_TASK GOAL:_
Where the word "https" shows up in the entries below, please copy the whole line.

_SUPPLIED MATERIAL:_
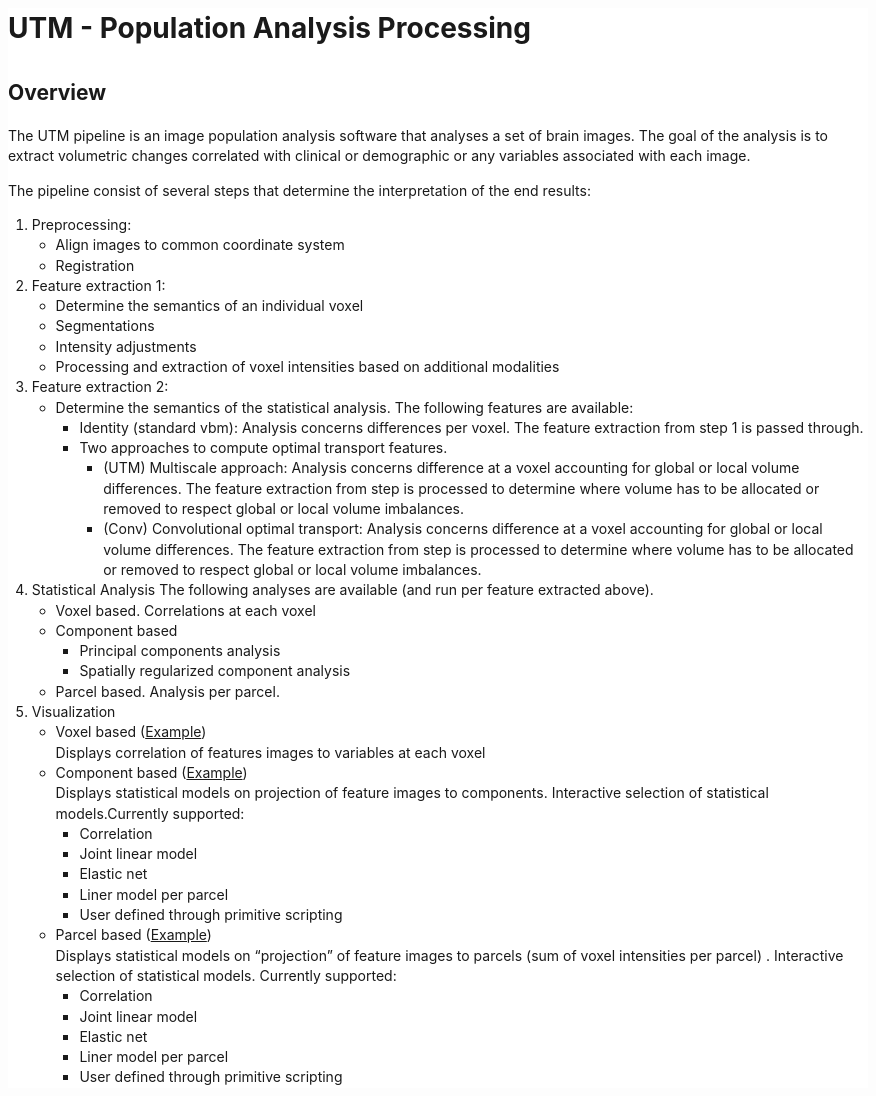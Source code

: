 # UTM - Population Analysis Processing

## Overview

The UTM pipeline is an image population analysis software that analyses a set of brain images.
The goal of the analysis is to extract volumetric changes correlated with clinical
or demographic or any variables associated with each image.

The pipeline consist of several steps that determine the interpretation of the end results:
1. Preprocessing:
   -  Align images to common coordinate system
   -  Registration
2. Feature extraction 1:
   -  Determine the semantics of an individual voxel
   -  Segmentations
   -  Intensity adjustments
   -  Processing and extraction of voxel intensities based on additional modalities
3. Feature extraction 2:
   - Determine the semantics of the statistical analysis. The following features are available:
      -  Identity (standard vbm): Analysis concerns differences per voxel. The feature extraction from step 1 is passed through.
      -  Two approaches to compute optimal transport features.
         -  (UTM) Multiscale approach: Analysis concerns difference at a voxel accounting for global or local volume differences. The feature extraction from step is processed to determine where volume has to be allocated or removed to respect global or local volume imbalances.
         - (Conv) Convolutional optimal transport: Analysis concerns difference at a voxel accounting for global or local volume differences. The feature extraction from step is processed to determine where volume has to be allocated or removed to respect global or local volume imbalances.
4. Statistical Analysis
   The following analyses are available (and run per feature extracted above).
   -  Voxel based. Correlations at each voxel
   -  Component based
      -  Principal components analysis
      -  Spatially regularized component analysis
   - Parcel based. Analysis per parcel.
5. Visualization
   - Voxel based ([Example](https://sg-kitware.shinyapps.io/Ances-HAND-GM))<br/>
     Displays correlation of features images to variables at each voxel
   - Component based ([Example](https://sg-kitware.shinyapps.io/Ances-HAND-GM-Components))<br/>
     Displays statistical models on projection of feature images to components.
     Interactive selection of statistical models.Currently supported:
     - Correlation
     - Joint linear model
     - Elastic net
     - Liner model per parcel
     - User defined through primitive scripting
   - Parcel based ([Example](https://sg-kitware.shinyapps.io/Ances-HAND-GM-Parcels))<br/>
     Displays statistical models on “projection” of feature images to parcels (sum of voxel intensities per parcel) .
     Interactive selection of statistical models. Currently supported:
     - Correlation
     - Joint linear model
     - Elastic net
     - Liner model per parcel
     - User defined through primitive scripting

_YOUR SOLUTION:_
   - Voxel based ([Example](https://sg-kitware.shinyapps.io/Ances-HAND-GM))<br/>
   - Component based ([Example](https://sg-kitware.shinyapps.io/Ances-HAND-GM-Components))<br/>
   - Parcel based ([Example](https://sg-kitware.shinyapps.io/Ances-HAND-GM-Parcels))<br/>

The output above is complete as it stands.